Symbolism, Imagery, Allegory
You wouldn’t know it from the English translation, but the Minor Prophets love puns, puzzles and other forms of wordplay. For example:
Amos Chapter 8 opens with God showing Amos a basket of figs. In Hebrew, figs are “fruits of summer” (qayis), a close approximation of the Hebrew word for “doom”, qes. We’re sure you caught that hilarious one. Sometimes a fig is not just a fig.
In Hebrew, the first chapter of Nahum is an acrostic hymn—the first letters of the opening stanzas go up through the first half of the Hebrew alphabet, while the rest spell out D-R-I-N-K-M-O-R-E-O-V-A-L-T-I-N-E.
Micah’s name in Hebrew means, “Who is like Yahweh?” In chapter 7, verse 18 Micah asks, “Who is a God like you?” You can bet the folks who edited this text had a good chuckle over that.

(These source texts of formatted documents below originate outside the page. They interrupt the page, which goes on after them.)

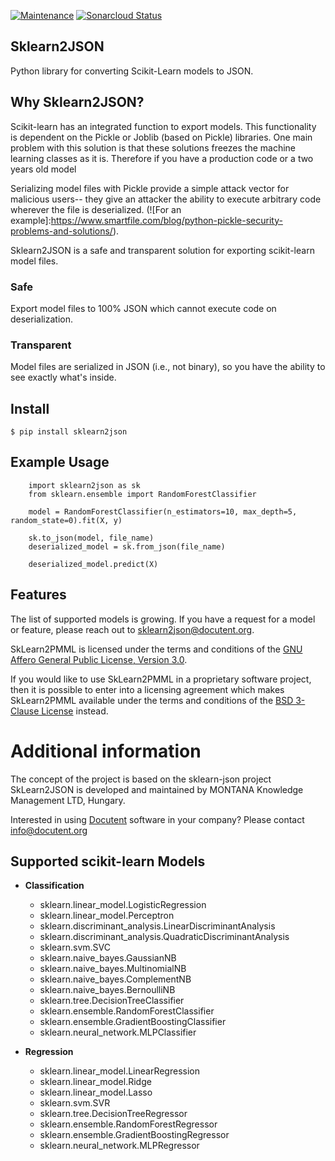 [![Maintenance](https://img.shields.io/badge/Maintained%3F-yes-green.svg)](https://GitHub.com/Naereen/StrapDown.js/graphs/commit-activity)
[![Sonarcloud Status](https://sonarcloud.io/api/project_badges/measure?project=com.lapots.breed.judge:judge-rule-engine&metric=alert_status)](https://sonarcloud.io/dashboard?id=com.lapots.breed.judge:judge-rule-engine)
## Sklearn2JSON

Python library for converting Scikit-Learn models to JSON.

## Why Sklearn2JSON?

Scikit-learn has an integrated function to export models. This functionality is dependent on the Pickle or Joblib (based
on Pickle) libraries. One main problem with this solution is that these solutions freezes the machine learning classes as it is. 
Therefore if you have a production code or a two years old model 

Serializing model files with Pickle provide a simple attack vector for malicious users-- they give an attacker the
ability to execute arbitrary code wherever the file is
deserialized. (![For an example]:https://www.smartfile.com/blog/python-pickle-security-problems-and-solutions/).

Sklearn2JSON is a safe and transparent solution for exporting scikit-learn model files.

### Safe

Export model files to 100% JSON which cannot execute code on deserialization.

### Transparent

Model files are serialized in JSON (i.e., not binary), so you have the ability to see exactly what's inside.

## Install

```
$ pip install sklearn2json
```
## Example Usage

```
    import sklearn2json as sk 
    from sklearn.ensemble import RandomForestClassifier

    model = RandomForestClassifier(n_estimators=10, max_depth=5, random_state=0).fit(X, y)

    sk.to_json(model, file_name)
    deserialized_model = sk.from_json(file_name)

    deserialized_model.predict(X)
```

## Features

The list of supported models is growing. If you have a request for a model or feature, please reach out to
sklearn2json@docutent.org.

SkLearn2PMML is licensed under the terms and conditions of
the [GNU Affero General Public License, Version 3.0](https://www.gnu.org/licenses/agpl-3.0.html).

If you would like to use SkLearn2PMML in a proprietary software project, then it is possible to enter into a licensing
agreement which makes SkLearn2PMML available under the terms and conditions of
the [BSD 3-Clause License](https://opensource.org/licenses/BSD-3-Clause) instead.

# Additional information #

The concept of the project is based on the sklearn-json project SkLearn2JSON is developed and maintained by MONTANA
Knowledge Management LTD, Hungary.

Interested in using [Docutent](https://github.com/docutent) software in your company? Please
contact [info@docutent.org](mailto:info@docutent.org)

## Supported scikit-learn Models

* **Classification**

  * sklearn.linear_model.LogisticRegression
  * sklearn.linear_model.Perceptron
  * sklearn.discriminant_analysis.LinearDiscriminantAnalysis
  * sklearn.discriminant_analysis.QuadraticDiscriminantAnalysis
  * sklearn.svm.SVC
  * sklearn.naive_bayes.GaussianNB
  * sklearn.naive_bayes.MultinomialNB
  * sklearn.naive_bayes.ComplementNB
  * sklearn.naive_bayes.BernoulliNB
  * sklearn.tree.DecisionTreeClassifier
  * sklearn.ensemble.RandomForestClassifier
  * sklearn.ensemble.GradientBoostingClassifier
  * sklearn.neural_network.MLPClassifier


* **Regression**

  * sklearn.linear_model.LinearRegression
  * sklearn.linear_model.Ridge
  * sklearn.linear_model.Lasso
  * sklearn.svm.SVR
  * sklearn.tree.DecisionTreeRegressor
  * sklearn.ensemble.RandomForestRegressor
  * sklearn.ensemble.GradientBoostingRegressor
  * sklearn.neural_network.MLPRegressor
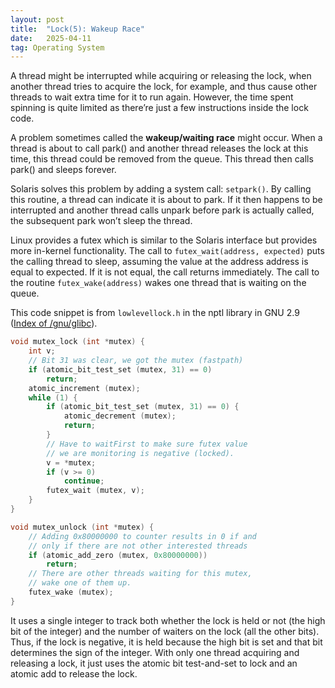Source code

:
 ```yaml
---
layout: post
title:  "Lock(5): Wakeup Race"
date:   2025-04-11
tag: Operating System
---
```

A thread might be interrupted while acquiring or releasing the lock, when another thread tries to acquire the lock, for example, and thus cause other threads to wait extra time for it to run again. However, the time spent spinning is quite limited as there’re just a few instructions inside the lock code. 

A problem sometimes called the **wakeup/waiting race** might occur. When a thread is about to call park() and another thread releases the lock at this time, this thread could be removed from the queue. This thread then calls park() and sleeps forever. 

Solaris solves this problem by adding a system call: `setpark()`. By calling this routine, a thread can indicate it is about to park. If it then happens to be interrupted and another thread calls unpark before park is actually called, the subsequent park won’t sleep the thread. 

Linux provides a futex which is similar to the Solaris interface but provides more in-kernel functionality.  The call to `futex_wait(address, expected)` puts the calling thread to sleep, assuming the value at the address address is equal to expected. If it is not equal, the call returns immediately. The call to the routine `futex_wake(address)` wakes one thread that is waiting on the queue.

This code snippet is from `lowlevellock.h` in the nptl library in GNU 2.9 ([Index of /gnu/glibc](https://ftp.gnu.org/gnu/glibc/)). 

```c
void mutex_lock (int *mutex) {
    int v;
    // Bit 31 was clear, we got the mutex (fastpath)
    if (atomic_bit_test_set (mutex, 31) == 0)
        return;
    atomic_increment (mutex);
    while (1) {
        if (atomic_bit_test_set (mutex, 31) == 0) {
            atomic_decrement (mutex);
            return;
        }
        // Have to waitFirst to make sure futex value
        // we are monitoring is negative (locked).
        v = *mutex;
        if (v >= 0)
	        continue;
        futex_wait (mutex, v);
    }
}

void mutex_unlock (int *mutex) {
    // Adding 0x80000000 to counter results in 0 if and
    // only if there are not other interested threads
    if (atomic_add_zero (mutex, 0x80000000))
        return;
    // There are other threads waiting for this mutex,
    // wake one of them up.
    futex_wake (mutex);
}
```

It uses a single integer to track both whether the lock is held or not (the high bit of the integer) and the number of waiters on the lock (all the other bits). Thus, if the lock is negative, it is held because the high bit is set and that bit determines the sign of the integer. With only one thread acquiring and releasing a lock, it just uses the atomic bit test-and-set to lock and an atomic add to release the lock.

In Hosea 4:15, God tells the people of Judah not to go to the city of Beth-aven. That’s a knee-slapper in Hebrew—the prophet is calling the city of Beth-el, the “House of God,” by a punny name that means the “House of Idols.” As Old Testament professor Harold Shank notes on his commentary on the Minor Prophets, this would be like calling New York City “New York Sinner,” which, come to think of it, is probably what a lot of people call it anyway.
What more puns? Just learn Hebrew and Ugaritic! All this wordplay and embedded meaning might have a larger symbolic connotation—the human inability to really grasp the complexity of God’s words, our tendency to take things at face value when there are deeper truths at work.